[Data excerpts]
####
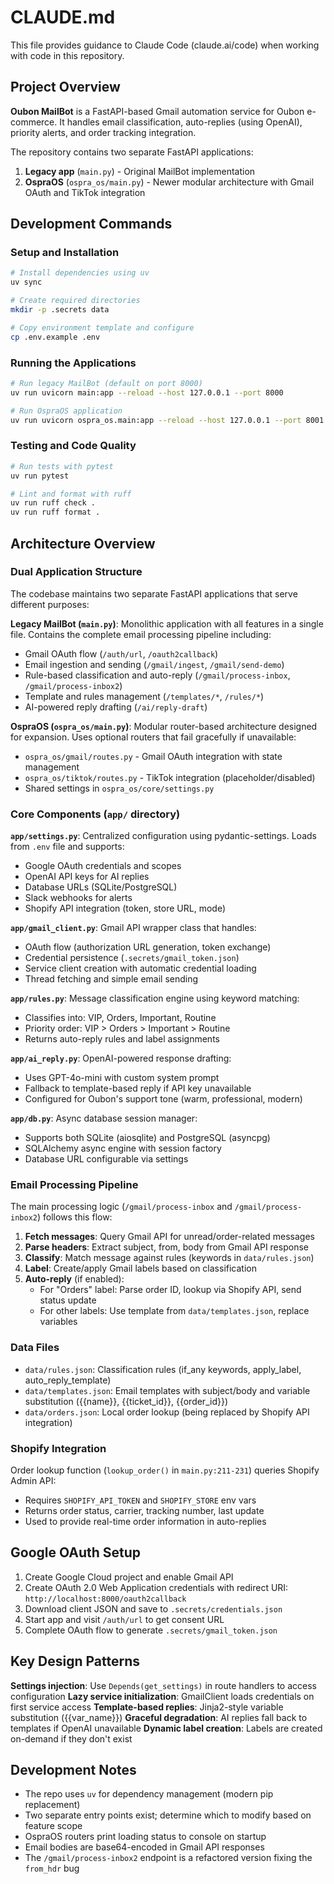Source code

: # CLAUDE.md

This file provides guidance to Claude Code (claude.ai/code) when working with code in this repository.

## Project Overview

**Oubon MailBot** is a FastAPI-based Gmail automation service for Oubon e-commerce. It handles email classification, auto-replies (using OpenAI), priority alerts, and order tracking integration.

The repository contains two separate FastAPI applications:
1. **Legacy app** (`main.py`) - Original MailBot implementation
2. **OspraOS** (`ospra_os/main.py`) - Newer modular architecture with Gmail OAuth and TikTok integration

## Development Commands

### Setup and Installation
```bash
# Install dependencies using uv
uv sync

# Create required directories
mkdir -p .secrets data

# Copy environment template and configure
cp .env.example .env
```

### Running the Applications

```bash
# Run legacy MailBot (default on port 8000)
uv run uvicorn main:app --reload --host 127.0.0.1 --port 8000

# Run OspraOS application
uv run uvicorn ospra_os.main:app --reload --host 127.0.0.1 --port 8001
```

### Testing and Code Quality

```bash
# Run tests with pytest
uv run pytest

# Lint and format with ruff
uv run ruff check .
uv run ruff format .
```

## Architecture Overview

### Dual Application Structure

The codebase maintains two separate FastAPI applications that serve different purposes:

**Legacy MailBot (`main.py`)**: Monolithic application with all features in a single file. Contains the complete email processing pipeline including:
- Gmail OAuth flow (`/auth/url`, `/oauth2callback`)
- Email ingestion and sending (`/gmail/ingest`, `/gmail/send-demo`)
- Rule-based classification and auto-reply (`/gmail/process-inbox`, `/gmail/process-inbox2`)
- Template and rules management (`/templates/*`, `/rules/*`)
- AI-powered reply drafting (`/ai/reply-draft`)

**OspraOS (`ospra_os/main.py`)**: Modular router-based architecture designed for expansion. Uses optional routers that fail gracefully if unavailable:
- `ospra_os/gmail/routes.py` - Gmail OAuth integration with state management
- `ospra_os/tiktok/routes.py` - TikTok integration (placeholder/disabled)
- Shared settings in `ospra_os/core/settings.py`

### Core Components (`app/` directory)

**`app/settings.py`**: Centralized configuration using pydantic-settings. Loads from `.env` file and supports:
- Google OAuth credentials and scopes
- OpenAI API keys for AI replies
- Database URLs (SQLite/PostgreSQL)
- Slack webhooks for alerts
- Shopify API integration (token, store URL, mode)

**`app/gmail_client.py`**: Gmail API wrapper class that handles:
- OAuth flow (authorization URL generation, token exchange)
- Credential persistence (`.secrets/gmail_token.json`)
- Service client creation with automatic credential loading
- Thread fetching and simple email sending

**`app/rules.py`**: Message classification engine using keyword matching:
- Classifies into: VIP, Orders, Important, Routine
- Priority order: VIP > Orders > Important > Routine
- Returns auto-reply rules and label assignments

**`app/ai_reply.py`**: OpenAI-powered response drafting:
- Uses GPT-4o-mini with custom system prompt
- Fallback to template-based reply if API key unavailable
- Configured for Oubon's support tone (warm, professional, modern)

**`app/db.py`**: Async database session manager:
- Supports both SQLite (aiosqlite) and PostgreSQL (asyncpg)
- SQLAlchemy async engine with session factory
- Database URL configurable via settings

### Email Processing Pipeline

The main processing logic (`/gmail/process-inbox` and `/gmail/process-inbox2`) follows this flow:

1. **Fetch messages**: Query Gmail API for unread/order-related messages
2. **Parse headers**: Extract subject, from, body from Gmail API response
3. **Classify**: Match message against rules (keywords in `data/rules.json`)
4. **Label**: Create/apply Gmail labels based on classification
5. **Auto-reply** (if enabled):
   - For "Orders" label: Parse order ID, lookup via Shopify API, send status update
   - For other labels: Use template from `data/templates.json`, replace variables

### Data Files

- `data/rules.json`: Classification rules (if_any keywords, apply_label, auto_reply_template)
- `data/templates.json`: Email templates with subject/body and variable substitution ({{name}}, {{ticket_id}}, {{order_id}})
- `data/orders.json`: Local order lookup (being replaced by Shopify API integration)

### Shopify Integration

Order lookup function (`lookup_order()` in `main.py:211-231`) queries Shopify Admin API:
- Requires `SHOPIFY_API_TOKEN` and `SHOPIFY_STORE` env vars
- Returns order status, carrier, tracking number, last update
- Used to provide real-time order information in auto-replies

## Google OAuth Setup

1. Create Google Cloud project and enable Gmail API
2. Create OAuth 2.0 Web Application credentials with redirect URI: `http://localhost:8000/oauth2callback`
3. Download client JSON and save to `.secrets/credentials.json`
4. Start app and visit `/auth/url` to get consent URL
5. Complete OAuth flow to generate `.secrets/gmail_token.json`

## Key Design Patterns

**Settings injection**: Use `Depends(get_settings)` in route handlers to access configuration
**Lazy service initialization**: GmailClient loads credentials on first service access
**Template-based replies**: Jinja2-style variable substitution ({{var_name}})
**Graceful degradation**: AI replies fall back to templates if OpenAI unavailable
**Dynamic label creation**: Labels are created on-demand if they don't exist

## Development Notes

- The repo uses `uv` for dependency management (modern pip replacement)
- Two separate entry points exist; determine which to modify based on feature scope
- OspraOS routers print loading status to console on startup
- Email bodies are base64-encoded in Gmail API responses
- The `/gmail/process-inbox2` endpoint is a refactored version fixing the `from_hdr` bug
####
### TO DO
Once you find the line with "- Classifies into: VIP, Orders, Important, Routine" above, print it and every line after it up to and including the line with "- Configured for", exactly as written and nothing else.

### REPLY
- Classifies into: VIP, Orders, Important, Routine
- Priority order: VIP > Orders > Important > Routine
- Returns auto-reply rules and label assignments

**`app/ai_reply.py`**: OpenAI-powered response drafting:
- Uses GPT-4o-mini with custom system prompt
- Fallback to template-based reply if API key unavailable
- Configured for Oubon's support tone (warm, professional, modern)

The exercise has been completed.